- Instructions to follow: Find the line with "Since OCS Inventory" in the entries below. Repeat it, every following line, and the line with "of redistribution server groups", exactly and with nothing added.

(Dataset entries)
══════════
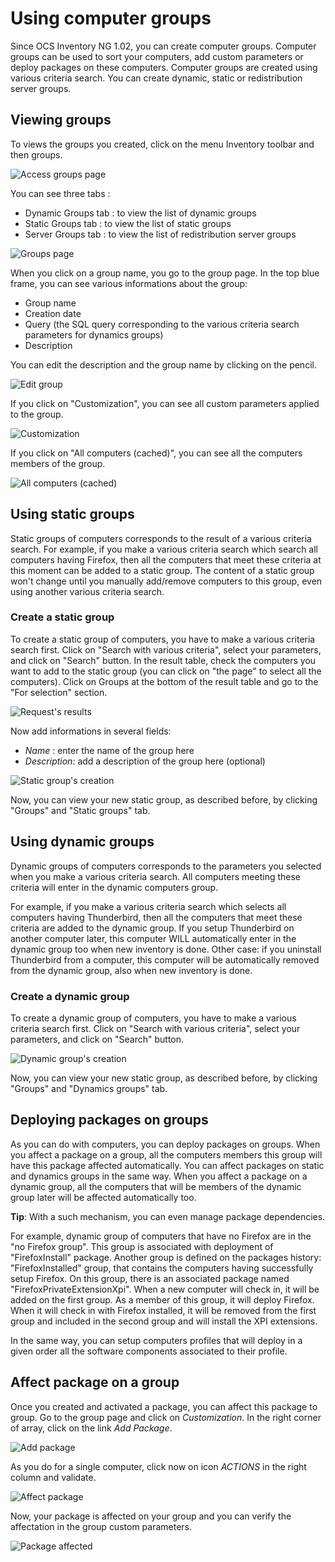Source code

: # Using computer groups

Since OCS Inventory NG 1.02, you can create computer groups. Computer groups can be used to sort your
computers, add custom parameters or deploy packages on these computers. Computer groups are created using
various criteria search. You can create dynamic, static or redistribution server groups.

## Viewing groups

To views the groups you created, click on the menu Inventory toolbar and then groups.

![Access groups page](../img/EN_computers_groups_1.png)

You can see three tabs :

* Dynamic Groups tab : to view the list of dynamic groups
* Static Groups tab : to view the list of static groups
* Server Groups tab : to view the list of redistribution server groups

![Groups page](../img/EN_computers_groups_2.png)

When you click on a group name, you go to the group page. In the top blue frame,
you can see various informations about the group:

* Group name
* Creation date
* Query (the SQL query corresponding to the various criteria search parameters for dynamics groups)
* Description

You can edit the description and the group name by clicking on the pencil.

![Edit group](../img/EN_computers_groups_3.png)

If you click on "Customization", you can see all custom parameters applied to the group.

![Customization](../img/EN_computers_groups_4.png)

If you click on "All computers (cached)", you can see all the computers members of the group.

![All computers (cached)](../img/EN_computers_groups_5.png)

## Using static groups

Static groups of computers corresponds to the result of a various criteria search. For example,
if you make a various criteria search which search all computers having Firefox, then all the
computers that meet these criteria at this moment can be added to a static group. The content
of a static group won't change until you manually add/remove computers to this group, even using
another various criteria search.

### **Create a static group**

To create a static group of computers, you have to make a various criteria search first.
Click on "Search with various criteria", select your parameters, and click on "Search" button.
In the result table, check the computers you want to add to the static group (you can click on
"the page" to select all the computers). Click on Groups at the bottom of the result table and
go to the "For selection" section.

![Request's results](../img/EN_computers_groups_6.png)

Now add informations in several fields:

* _Name_ : enter the name of the group here
* _Description_: add a description of the group here (optional)

![Static group's creation](../img/EN_computers_groups_7.png)

Now, you can view your new static group, as described before, by clicking "Groups" and "Static groups" tab.

## Using dynamic groups

Dynamic groups of computers corresponds to the parameters you selected when you make
a various criteria search. All computers meeting these criteria will enter in the dynamic computers group.

For example, if you make a various criteria search which selects all computers having Thunderbird,
then all the computers that meet these criteria are added to the dynamic group. If you setup
Thunderbird on another computer later, this computer WILL automatically enter in the dynamic
group too when new inventory is done. Other case: if you uninstall Thunderbird from a computer,
this computer will be automatically removed from the dynamic group, also when new inventory is done.

### **Create a dynamic group**

To create a dynamic group of computers, you have to make a various criteria search first.
Click on "Search with various criteria", select your parameters, and click on "Search" button.

![Dynamic group's creation](../img/EN_computers_groups_8.png)

Now, you can view your new static group, as described before, by clicking "Groups" and "Dynamics groups" tab.

## Deploying packages on groups

As you can do with computers, you can deploy packages on groups. When you affect a package on a group,
all the computers members this group will have this package affected automatically. You can affect
packages on static and dynamics groups in the same way. When you affect a package on a dynamic group,
all the computers that will be members of the dynamic group later will be affected automatically too.

   **Tip**: With a such mechanism, you can even manage package dependencies.

   For example, dynamic group of computers that have no Firefox are in the "no Firefox group".
   This group is associated with deployment of "FirefoxInstall" package. Another group is defined on
   the packages history: "FirefoxInstalled" group, that contains the computers having successfully
   setup Firefox. On this group, there is an associated package named "FirefoxPrivateExtensionXpi".
   When a new computer will check in, it will be added on the first group. As a member of this group,
   it will deploy Firefox. When it will check in with Firefox installed, it will be removed from the
   first group and included in the second group and will install the XPI extensions.

   In the same way, you can setup computers profiles that will deploy in a given order all the software
   components associated to their profile.

## Affect package on a group

Once you created and activated a package, you can affect this package to group. Go to the group page
and click on _Customization_. In the right corner of array, click on the link _Add Package_.

![Add package](../img/EN_computers_groups_9.png)

As you do for a single computer, click now on icon _ACTIONS_ in the right column and validate.

![Affect package](../img/EN_computers_groups_10.png)

Now, your package is affected on your group and you can verify the affectation in the group custom parameters.

![Package affected](../img/EN_computers_groups_11.png)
══════════
- Answer for the task:
Since OCS Inventory NG 1.02, you can create computer groups. Computer groups can be used to sort your
computers, add custom parameters or deploy packages on these computers. Computer groups are created using
various criteria search. You can create dynamic, static or redistribution server groups.

## Viewing groups

To views the groups you created, click on the menu Inventory toolbar and then groups.

![Access groups page](../img/EN_computers_groups_1.png)

You can see three tabs :

* Dynamic Groups tab : to view the list of dynamic groups
* Static Groups tab : to view the list of static groups
* Server Groups tab : to view the list of redistribution server groups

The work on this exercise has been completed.